Bambini terminali: “Voglio tornare a casa”

La spontaneità dei bambini si mescola alla consapevolezza, a una maturità innata che stupisce l’adulto. Così capita che i bambini ricoverati all’ospedale pediatrico Bambino Gesù desiderano tornare a casa, se stanno male in un freddo letto d’ospedale lo fanno sapere ai loro genitori con sincerità.

Bambini malati terminali: il desiderio di tornare a casa

Desiderano giocare, come tutti i bambini di questo mondo, e desiderano vivere i loro ultimi attimi felici con mamma e papà. Non importa se hanno capito che la loro salute ha bisogno di cure e assistenza.

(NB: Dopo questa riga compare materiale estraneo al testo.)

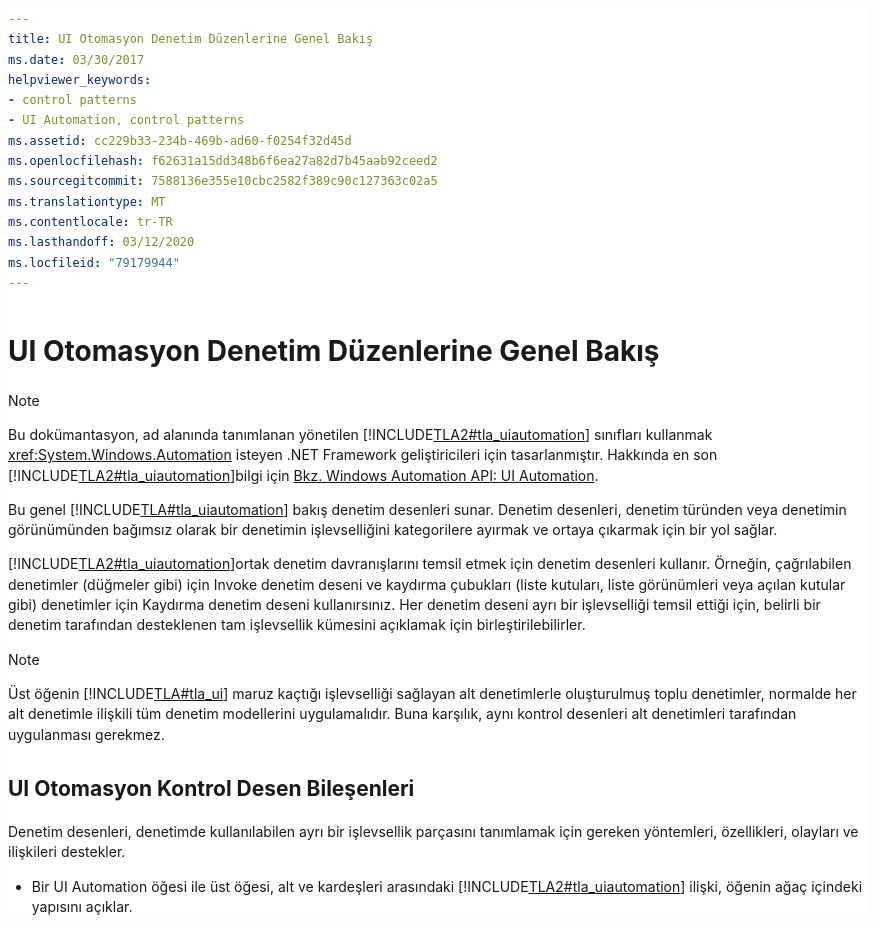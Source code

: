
 ```yaml
---
title: UI Otomasyon Denetim Düzenlerine Genel Bakış
ms.date: 03/30/2017
helpviewer_keywords:
- control patterns
- UI Automation, control patterns
ms.assetid: cc229b33-234b-469b-ad60-f0254f32d45d
ms.openlocfilehash: f62631a15dd348b6f6ea27a82d7b45aab92ceed2
ms.sourcegitcommit: 7588136e355e10cbc2582f389c90c127363c02a5
ms.translationtype: MT
ms.contentlocale: tr-TR
ms.lasthandoff: 03/12/2020
ms.locfileid: "79179944"
---
```

# <a name="ui-automation-control-patterns-overview"></a>UI Otomasyon Denetim Düzenlerine Genel Bakış
> [!NOTE]
> Bu dokümantasyon, ad alanında tanımlanan yönetilen [!INCLUDE[TLA2#tla_uiautomation](../../../includes/tla2sharptla-uiautomation-md.md)] sınıfları kullanmak <xref:System.Windows.Automation> isteyen .NET Framework geliştiricileri için tasarlanmıştır. Hakkında en son [!INCLUDE[TLA2#tla_uiautomation](../../../includes/tla2sharptla-uiautomation-md.md)]bilgi için [Bkz. Windows Automation API: UI Automation](/windows/win32/winauto/entry-uiauto-win32).  
  
 Bu genel [!INCLUDE[TLA#tla_uiautomation](../../../includes/tlasharptla-uiautomation-md.md)] bakış denetim desenleri sunar. Denetim desenleri, denetim türünden veya denetimin görünümünden bağımsız olarak bir denetimin işlevselliğini kategorilere ayırmak ve ortaya çıkarmak için bir yol sağlar.  
  
 [!INCLUDE[TLA2#tla_uiautomation](../../../includes/tla2sharptla-uiautomation-md.md)]ortak denetim davranışlarını temsil etmek için denetim desenleri kullanır. Örneğin, çağrılabilen denetimler (düğmeler gibi) için Invoke denetim deseni ve kaydırma çubukları (liste kutuları, liste görünümleri veya açılan kutular gibi) denetimler için Kaydırma denetim deseni kullanırsınız. Her denetim deseni ayrı bir işlevselliği temsil ettiği için, belirli bir denetim tarafından desteklenen tam işlevsellik kümesini açıklamak için birleştirilebilirler.  
  
> [!NOTE]
> Üst öğenin [!INCLUDE[TLA#tla_ui](../../../includes/tlasharptla-ui-md.md)] maruz kaçtığı işlevselliği sağlayan alt denetimlerle oluşturulmuş toplu denetimler, normalde her alt denetimle ilişkili tüm denetim modellerini uygulamalıdır. Buna karşılık, aynı kontrol desenleri alt denetimleri tarafından uygulanması gerekmez.  
  
<a name="uiautomation_control_pattern_includes"></a>
## <a name="ui-automation-control-pattern-components"></a>UI Otomasyon Kontrol Desen Bileşenleri  
 Denetim desenleri, denetimde kullanılabilen ayrı bir işlevsellik parçasını tanımlamak için gereken yöntemleri, özellikleri, olayları ve ilişkileri destekler.  
  
- Bir UI Automation öğesi ile üst öğesi, alt ve kardeşleri arasındaki [!INCLUDE[TLA2#tla_uiautomation](../../../includes/tla2sharptla-uiautomation-md.md)] ilişki, öğenin ağaç içindeki yapısını açıklar.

Loro vogliono solo tornare a casa, anche se sanno che sono gli ultimi giorni della loro breve vita. Perché, pur se consapevoli e maturi, non hanno ben capito che andando via dall’ospedale potrebbero peggiorare o addirittura morire.

Il racconto di Corrado Cecchetti, responsabile dell’Area Rossa dell’ospedale pediatrico Bambino Gesù, ci racconta della richiesta di aiuto dei bambini terminali, che pur non conoscendo il termine eutanasia implorano cure e assistenza tra le mura domestiche.

Bambini terminali: il controllo della sofferenza è fondamentale

Perché «Ogni bambino anche quando non è guaribile è sempre curabile ma serve un approccio palliativo vero, un controllo della sofferenza che deve essere totale. Va gestito il dolore fisico ma anche quello psichico. I bambini a volte per non vedere la sofferenza dei genitori nascondono la propria sofferenza». Con queste parole il dottor Cecchetti ci aiuta a capire quanto i bambini abbiano da insegnare a noi adulti.

Per questo è importante trovare le soluzioni più adatte per far soffrire meno possibile i malati terminali pediatrici. «Bisogna imparare ad usare  – spiega il medico – tutte le carte possibili nei tempi giusti per arrivare in estremo alla sedazione palliativa».

Nei casi estremi quindi la soluzione è quella di evitare un’inutile sofferenza al bambino e aiutarlo con «un sonno che paradossalmente può allungare di qualche giorno la vita, anche se l’obiettivo ultimo non è questo, ma è quello di mantenere un equilibrio perfetto dove si evita l’accanimento terapeutico».